Question 1
Find \s{2,}
\s{2,} - matches two or more spaces to avoid removing single spaces
Replace ,
, - replaces selected spaces with commas
Question 2
Find (\w+),\s(\w+),\s(.+)
(\w+) — matches the last name (one or more letters)
,\s — matches a comma followed by a space
(\w+) — matches the first name (one or more letters)
,\s — another comma followed by a space
(.+) — matches the institution name (one or more characters, capturing everything after the second comma)
Replace \2 \1 (\3)
\2 — the first name capture from second capture group
\1 — the last name capture from first capture group
(\3) — the institution name capture from third capture group
Question 3
Find (\d{4}.+?\.mp3)
\d{4} — matches exactly four digits (the track number)

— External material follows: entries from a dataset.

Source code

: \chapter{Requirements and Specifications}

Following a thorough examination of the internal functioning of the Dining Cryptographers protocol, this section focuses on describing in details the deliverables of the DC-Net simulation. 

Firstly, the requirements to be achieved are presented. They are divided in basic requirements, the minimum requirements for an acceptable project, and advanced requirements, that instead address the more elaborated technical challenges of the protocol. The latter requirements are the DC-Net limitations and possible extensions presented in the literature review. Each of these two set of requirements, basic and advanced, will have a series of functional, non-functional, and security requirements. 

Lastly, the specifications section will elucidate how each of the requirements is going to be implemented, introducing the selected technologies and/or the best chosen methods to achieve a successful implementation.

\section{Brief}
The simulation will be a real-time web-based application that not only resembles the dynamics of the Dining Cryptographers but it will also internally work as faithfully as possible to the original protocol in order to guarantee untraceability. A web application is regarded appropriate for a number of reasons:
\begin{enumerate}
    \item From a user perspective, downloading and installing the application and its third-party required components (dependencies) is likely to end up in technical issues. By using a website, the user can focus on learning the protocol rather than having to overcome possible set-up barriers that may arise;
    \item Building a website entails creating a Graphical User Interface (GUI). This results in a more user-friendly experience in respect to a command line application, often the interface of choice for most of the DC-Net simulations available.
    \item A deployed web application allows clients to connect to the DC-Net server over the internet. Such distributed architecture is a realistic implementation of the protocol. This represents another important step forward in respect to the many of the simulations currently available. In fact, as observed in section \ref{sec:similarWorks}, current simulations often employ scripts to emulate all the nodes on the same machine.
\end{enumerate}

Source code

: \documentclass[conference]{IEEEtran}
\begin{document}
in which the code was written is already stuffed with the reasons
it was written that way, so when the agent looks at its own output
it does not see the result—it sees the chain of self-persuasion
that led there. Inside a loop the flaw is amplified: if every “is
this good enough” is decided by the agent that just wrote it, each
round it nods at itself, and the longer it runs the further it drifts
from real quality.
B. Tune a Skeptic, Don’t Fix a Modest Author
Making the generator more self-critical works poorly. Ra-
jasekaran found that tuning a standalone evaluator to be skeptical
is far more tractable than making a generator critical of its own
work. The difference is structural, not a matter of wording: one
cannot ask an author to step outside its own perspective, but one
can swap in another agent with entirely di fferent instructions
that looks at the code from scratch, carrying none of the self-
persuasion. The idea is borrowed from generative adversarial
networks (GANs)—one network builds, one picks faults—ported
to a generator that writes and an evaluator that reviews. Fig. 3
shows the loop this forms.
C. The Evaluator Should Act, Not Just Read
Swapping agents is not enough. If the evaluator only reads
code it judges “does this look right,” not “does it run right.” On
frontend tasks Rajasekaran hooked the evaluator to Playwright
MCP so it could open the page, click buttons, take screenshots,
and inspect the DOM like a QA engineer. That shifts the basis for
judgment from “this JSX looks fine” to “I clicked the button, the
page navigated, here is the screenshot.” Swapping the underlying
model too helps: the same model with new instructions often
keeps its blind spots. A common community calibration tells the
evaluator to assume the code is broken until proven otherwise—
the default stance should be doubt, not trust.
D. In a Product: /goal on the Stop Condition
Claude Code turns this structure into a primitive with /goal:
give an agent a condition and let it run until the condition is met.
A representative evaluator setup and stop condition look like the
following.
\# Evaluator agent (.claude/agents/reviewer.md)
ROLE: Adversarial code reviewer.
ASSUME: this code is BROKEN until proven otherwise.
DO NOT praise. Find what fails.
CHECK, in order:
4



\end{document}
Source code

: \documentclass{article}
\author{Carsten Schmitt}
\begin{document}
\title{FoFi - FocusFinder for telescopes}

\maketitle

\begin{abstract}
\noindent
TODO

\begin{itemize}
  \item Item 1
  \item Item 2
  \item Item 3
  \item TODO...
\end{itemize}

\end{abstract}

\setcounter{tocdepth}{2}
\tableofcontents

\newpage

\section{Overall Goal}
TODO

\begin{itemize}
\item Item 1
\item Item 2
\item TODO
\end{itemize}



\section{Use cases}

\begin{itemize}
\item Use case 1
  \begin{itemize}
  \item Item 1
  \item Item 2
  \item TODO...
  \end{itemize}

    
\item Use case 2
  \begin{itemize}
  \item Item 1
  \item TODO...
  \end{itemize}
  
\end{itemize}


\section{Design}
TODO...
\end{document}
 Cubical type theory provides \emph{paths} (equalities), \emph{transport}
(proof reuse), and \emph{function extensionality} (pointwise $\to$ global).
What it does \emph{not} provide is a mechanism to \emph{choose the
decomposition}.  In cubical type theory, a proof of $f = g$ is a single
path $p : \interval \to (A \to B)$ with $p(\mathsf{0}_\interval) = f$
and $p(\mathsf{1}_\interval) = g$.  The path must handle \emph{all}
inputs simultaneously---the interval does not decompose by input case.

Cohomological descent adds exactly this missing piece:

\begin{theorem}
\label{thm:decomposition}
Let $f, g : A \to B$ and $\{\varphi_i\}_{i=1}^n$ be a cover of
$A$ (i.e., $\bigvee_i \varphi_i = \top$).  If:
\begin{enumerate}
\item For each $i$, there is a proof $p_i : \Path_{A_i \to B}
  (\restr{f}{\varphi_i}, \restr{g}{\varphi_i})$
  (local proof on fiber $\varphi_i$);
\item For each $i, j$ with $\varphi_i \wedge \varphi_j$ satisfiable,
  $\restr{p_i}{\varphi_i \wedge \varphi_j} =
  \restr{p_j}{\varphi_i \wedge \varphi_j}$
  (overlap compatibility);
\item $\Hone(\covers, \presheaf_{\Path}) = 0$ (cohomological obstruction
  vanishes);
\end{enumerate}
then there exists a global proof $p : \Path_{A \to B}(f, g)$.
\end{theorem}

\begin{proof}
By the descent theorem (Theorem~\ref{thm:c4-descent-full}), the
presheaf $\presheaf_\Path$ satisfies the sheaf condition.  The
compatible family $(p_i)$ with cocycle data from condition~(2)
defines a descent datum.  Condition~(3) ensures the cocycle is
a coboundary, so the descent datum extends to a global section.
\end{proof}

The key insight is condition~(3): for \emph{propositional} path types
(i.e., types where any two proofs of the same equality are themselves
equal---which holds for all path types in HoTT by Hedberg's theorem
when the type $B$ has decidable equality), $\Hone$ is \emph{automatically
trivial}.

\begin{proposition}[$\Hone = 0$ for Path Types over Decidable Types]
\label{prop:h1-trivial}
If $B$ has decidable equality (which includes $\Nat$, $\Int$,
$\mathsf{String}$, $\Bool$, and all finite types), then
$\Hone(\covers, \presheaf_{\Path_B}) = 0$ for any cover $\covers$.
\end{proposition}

.+?\.mp3 — matches the track name and .mp3 file extension (the +? makes the match lazy, so it captures everything after the number and space up until .mp3)
() - full expression match
Replace \1\n
\1 - the full expression capture
\n - followed by a singleline break after first capture
Question 4
Find (\d{4})(.+?\.mp3)
(\d{4}) - matches exactly four digits (the track number)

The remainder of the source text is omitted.